- What to work on: This task calls for copying each line below that contains "processor".

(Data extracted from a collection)

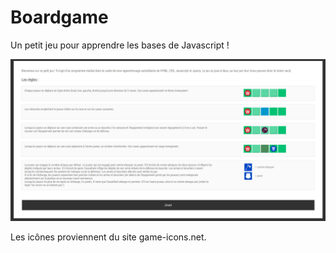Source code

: # Boardgame

Un petit jeu pour apprendre les bases de Javascript !

![screenshot_1](https://raw.githubusercontent.com/bigbigdoudou/boardgame/master/img/boardgame_1.png)

Les icônes proviennent du site game-icons.net.
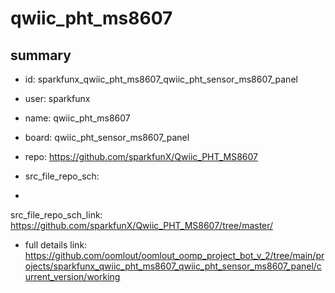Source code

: # qwiic_pht_ms8607
 
## summary 
* id: sparkfunx_qwiic_pht_ms8607_qwiic_pht_sensor_ms8607_panel
* user: sparkfunx
* name: qwiic_pht_ms8607
* board: qwiic_pht_sensor_ms8607_panel
* repo: https://github.com/sparkfunX/Qwiic_PHT_MS8607



* src_file_repo_sch: 
*
 src_file_repo_sch_link: https://github.com/sparkfunX/Qwiic_PHT_MS8607/tree/master/
* full details link: https://github.com/oomlout/oomlout_oomp_project_bot_v_2/tree/main/projects/sparkfunx_qwiic_pht_ms8607_qwiic_pht_sensor_ms8607_panel/current_version/working  






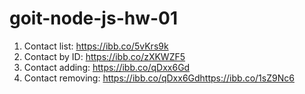 # goit-node-js-hw-01

1. Contact list: https://ibb.co/5vKrs9k
2. Contact by ID: https://ibb.co/zXKWZF5
3. Contact adding: https://ibb.co/qDxx6Gd
4. Contact removing: https://ibb.co/qDxx6Gdhttps://ibb.co/1sZ9Nc6
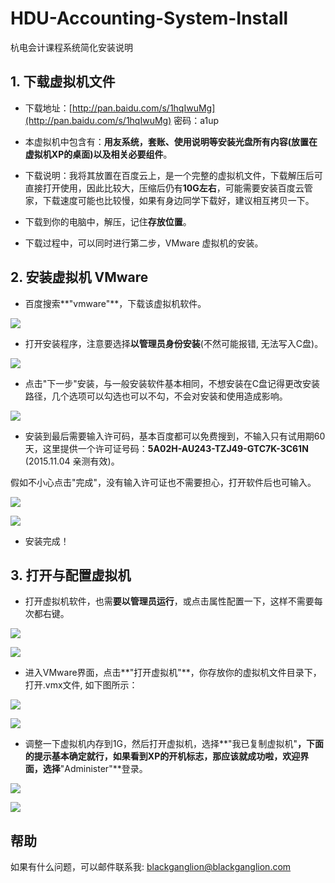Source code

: # HDU-Accounting-System-Install
杭电会计课程系统简化安装说明

## 1. 下载虚拟机文件

* 下载地址：[http://pan.baidu.com/s/1hqIwuMg](http://pan.baidu.com/s/1hqIwuMg)  密码：a1up

* 本虚拟机中包含有：**用友系统，套账、使用说明等安装光盘所有内容(放置在虚拟机XP的桌面)以及相关必要组件**。

* 下载说明：我将其放置在百度云上，是一个完整的虚拟机文件，下载解压后可直接打开使用，因此比较大，压缩后仍有**10G左右**，可能需要安装百度云管家，下载速度可能也比较慢，如果有身边同学下载好，建议相互拷贝一下。

* 下载到你的电脑中，解压，记住**存放位置**。

* 下载过程中，可以同时进行第二步，VMware 虚拟机的安装。

## 2. 安装虚拟机 VMware

* 百度搜索**"vmware"**，下载该虚拟机软件。

![](images/1.png)

* 打开安装程序，注意要选择**以管理员身份安装**(不然可能报错, 无法写入C盘)。

![](images/2.png)

* 点击"下一步"安装，与一般安装软件基本相同，不想安装在C盘记得更改安装路径，几个选项可以勾选也可以不勾，不会对安装和使用造成影响。

![](images/3.png)

* 安装到最后需要输入许可码，基本百度都可以免费搜到，不输入只有试用期60天，这里提供一个许可证号码：**5A02H-AU243-TZJ49-GTC7K-3C61N** (2015.11.04 亲测有效)。

假如不小心点击"完成"，没有输入许可证也不需要担心，打开软件后也可输入。

![](images/11.png)

![](images/4.png)

* 安装完成！


## 3. 打开与配置虚拟机

* 打开虚拟机软件，也需**要以管理员运行**，或点击属性配置一下，这样不需要每次都右键。

![](images/5.png)

![](images/6.png)

* 进入VMware界面，点击**"打开虚拟机"**，你存放你的虚拟机文件目录下，打开.vmx文件, 如下图所示：

![](images/7.png)

![](images/8.png)

* 调整一下虚拟机内存到1G，然后打开虚拟机，选择**"我已复制虚拟机"**，下面的提示基本确定就行，如果看到XP的开机标志，那应该就成功啦，欢迎界面，选择**"Administer"**登录。

![](images/9.png)

![](images/10.png)


## 帮助

如果有什么问题，可以邮件联系我: blackganglion@blackganglion.com
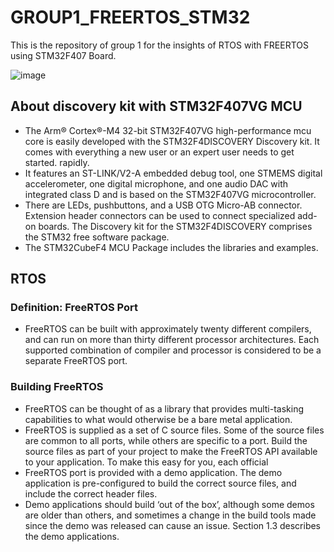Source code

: # GROUP1_FREERTOS_STM32
This is the repository of group 1 for the insights of RTOS with FREERTOS using STM32F407 Board.

![image](https://user-images.githubusercontent.com/93757351/168005423-b8122d0f-9a8b-44af-80fe-296a8958c247.png)

## About discovery kit with STM32F407VG MCU

- The Arm® Cortex®-M4 32-bit STM32F407VG high-performance mcu core is easily developed with the STM32F4DISCOVERY Discovery kit. It comes with everything a new user or an expert user needs to get started. rapidly.
- It features an ST-LINK/V2-A embedded debug tool, one STMEMS digital accelerometer, one digital microphone, and one audio DAC with integrated class D and is based on the STM32F407VG microcontroller.
- There are LEDs, pushbuttons, and a USB OTG Micro-AB connector.
Extension header connectors can be used to connect specialized add-on boards. The Discovery kit for the STM32F4DISCOVERY comprises the STM32 free software package.
- The STM32CubeF4 MCU Package includes the libraries and examples.

## RTOS
### Definition: FreeRTOS Port
- FreeRTOS can be built with approximately twenty different compilers, and can run on more
than thirty different processor architectures. Each supported combination of compiler and
processor is considered to be a separate FreeRTOS port.

### Building FreeRTOS
- FreeRTOS can be thought of as a library that provides multi-tasking capabilities to what would
otherwise be a bare metal application.
- FreeRTOS is supplied as a set of C source files. Some of the source files are common to all
ports, while others are specific to a port. Build the source files as part of your project to make
the FreeRTOS API available to your application. To make this easy for you, each official
- FreeRTOS port is provided with a demo application. The demo application is pre-configured
to build the correct source files, and include the correct header files.
- Demo applications should build ‘out of the box’, although some demos are older than others,
and sometimes a change in the build tools made since the demo was released can cause an
issue. Section 1.3 describes the demo applications.



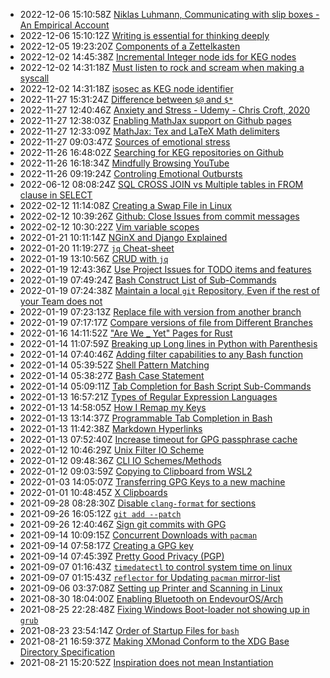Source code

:* 2022-12-06 15:10:58Z [Niklas Luhmann, Communicating with slip boxes - An Empirical Account](../20221205163326/README.md)
* 2022-12-06 15:10:12Z [Writing is essential for thinking deeply](../20221206144641/README.md)
* 2022-12-05 19:23:20Z [Components of a Zettelkasten](../20221205190051/README.md)
* 2022-12-02 14:45:38Z [Incremental Integer node ids for KEG nodes](../20221202143346/README.md)
* 2022-12-02 14:31:18Z [Must listen to rock and scream when making a syscall](../20221202070150/README.md)
* 2022-12-02 14:31:18Z [isosec as KEG node identifier](../20221202135423/README.md)
* 2022-11-27 15:31:24Z [Difference between `$@` and `$*`](../20220116070126/README.md)
* 2022-11-27 12:40:46Z [Anxiety and Stress - Udemy - Chris Croft, 2020](../20221127062104/README.md)
* 2022-11-27 12:38:03Z [Enabling MathJax support on Github pages](../20221127114316/README.md)
* 2022-11-27 12:33:09Z [MathJax: Tex and LaTeX Math delimiters](../20221127122723/README.md)
* 2022-11-27 09:03:47Z [Sources of emotional stress](../20221127070155/README.md)
* 2022-11-26 16:48:02Z [Searching for KEG repositories on Github](../20221126141112/README.md)
* 2022-11-26 16:18:34Z [Mindfully Browsing YouTube](../20221126161114/README.md)
* 2022-11-26 09:19:24Z [Controling Emotional Outbursts](../20220211100117/README.md)
* 2022-06-12 08:08:24Z [SQL CROSS JOIN vs Multiple tables in FROM clause in SELECT](../20220223053436/README.md)
* 2022-02-12 11:14:08Z [Creating a Swap File in Linux](../20210903053424/README.md)
* 2022-02-12 10:39:26Z [Github: Close Issues from commit messages](../20220212103109/README.md)
* 2022-02-12 10:30:22Z [Vim variable scopes](../20220212100100/README.md)
* 2022-01-21 10:11:14Z [NGinX and Django Explained](../20220121100819/README.md)
* 2022-01-20 11:19:27Z [`jq` Cheat-sheet](../20220119131220/README.md)
* 2022-01-19 13:10:56Z [CRUD with `jq`](../20220119124440/README.md)
* 2022-01-19 12:43:36Z [Use Project Issues for TODO items and features](../20220119123753/README.md)
* 2022-01-19 07:49:24Z [Bash Construct List of Sub-Commands](../20220114044631/README.md)
* 2022-01-19 07:24:38Z [Maintain a local `git` Repository, Even if the rest of your Team does not](../20220114082549/README.md)
* 2022-01-19 07:23:13Z [Replace file with version from another branch](../20220119071757/README.md)
* 2022-01-19 07:17:17Z [Compare versions of file from Different Branches](../20220119070922/README.md)
* 2022-01-16 14:11:52Z ["Are We _ Yet" Pages for Rust](../20220116141048/README.md)
* 2022-01-14 11:07:59Z [Breaking up Long lines in Python with Parenthesis](../20220114061829/README.md)
* 2022-01-14 07:40:46Z [Adding filter capabilities to any Bash function](../20220112095121/README.md)
* 2022-01-14 05:39:52Z [Shell Pattern Matching](../20220114052639/README.md)
* 2022-01-14 05:38:27Z [Bash Case Statement](../20220114053301/README.md)
* 2022-01-14 05:09:11Z [Tab Completion for Bash Script Sub-Commands](../20220113092454/README.md)
* 2022-01-13 16:57:21Z [Types of Regular Expression Languages](../20220113165346/README.md)
* 2022-01-13 14:58:05Z [How I Remap my Keys](../20220113144924/README.md)
* 2022-01-13 13:14:37Z [Programmable Tab Completion in Bash](../20220113084600/README.md)
* 2022-01-13 11:42:38Z [Markdown Hyperlinks](../20220113102838/README.md)
* 2022-01-13 07:52:40Z [Increase timeout for GPG passphrase cache](../20220113061309/README.md)
* 2022-01-12 10:46:29Z [Unix Filter IO Scheme](../20220112093437/README.md)
* 2022-01-12 09:48:36Z [CLI IO Schemes/Methods](../20220112092321/README.md)
* 2022-01-12 09:03:59Z [Copying to Clipboard from WSL2](../20220110063336/README.md)
* 2022-01-03 14:05:07Z [Transferring GPG Keys to a new machine](../20220103135322/README.md)
* 2022-01-01 10:48:45Z [X Clipboards](../20220101102003/README.md)
* 2021-09-28 08:28:30Z [Disable `clang-format` for sections](../20210928082519/README.md)
* 2021-09-26 16:05:12Z [`git add --patch`](../20210926155928/README.md)
* 2021-09-26 12:40:46Z [Sign git commits with GPG](../20210914072507/README.md)
* 2021-09-14 10:09:15Z [Concurrent Downloads with `pacman`](../20210914100148/README.md)
* 2021-09-14 07:58:17Z [Creating a GPG key](../20210914064746/README.md)
* 2021-09-14 07:45:39Z [Pretty Good Privacy (PGP)](../20210914062938/README.md)
* 2021-09-07 01:16:43Z [`timedatectl` to control system time on linux](../20210906024622/README.md)
* 2021-09-07 01:15:43Z [`reflector` for Updating `pacman` mirror-list](../20210907011058/README.md)
* 2021-09-06 03:37:08Z [Setting up Printer and Scanning in Linux](../20210906031343/README.md)
* 2021-08-30 18:04:00Z [Enabling Bluetooth on EndevourOS/Arch](../20210830175435/README.md)
* 2021-08-25 22:28:48Z [Fixing Windows Boot-loader not showing up in `grub`](../20210825211454/README.md)
* 2021-08-23 23:54:14Z [Order of Startup Files for `bash`](../20210821234105/README.md)
* 2021-08-21 16:59:37Z [Making XMonad Conform to the XDG Base Directory Specification](../20210821162257/README.md)
* 2021-08-21 15:20:52Z [Inspiration does not mean Instantiation](../20210813174609/README.md)
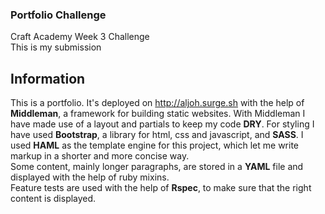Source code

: ### Portfolio Challenge
Craft Academy Week 3 Challenge  
This is my submission  

## Information
This is a portfolio. It's deployed on http://aljoh.surge.sh with the help of **Middleman**, a framework for building static websites. With Middleman I have made use of a layout and partials to keep my code **DRY**. For styling I have used **Bootstrap**, a library for html, css and javascript, and **SASS**.
I used **HAML** as the template engine for this project, which let me write markup in a shorter and more concise way.  
Some content, mainly longer paragraphs, are stored in a **YAML** file and displayed with the help of ruby mixins.  
Feature tests are used with the help of **Rspec**, to make sure that the right content is displayed.
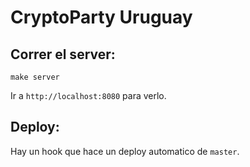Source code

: # CryptoParty Uruguay

## Correr el server:

`make server`

Ir a `http://localhost:8080` para verlo.

## Deploy:

Hay un hook que hace un deploy automatico de `master`.
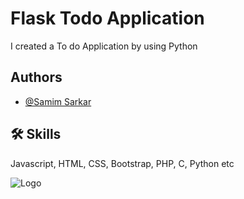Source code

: # Flask Todo Application

I created a To do Application by using Python 


## Authors

- [@Samim Sarkar](https://www.github.com/iamsamimsarkar)



## 🛠 Skills
Javascript, HTML, CSS, Bootstrap, PHP, C, Python etc



![Logo](https://dev-to-uploads.s3.amazonaws.com/uploads/articles/th5xamgrr6se0x5ro4g6.png)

- Reply to the task:
than thirty different processor architectures. Each supported combination of compiler and
processor is considered to be a separate FreeRTOS port.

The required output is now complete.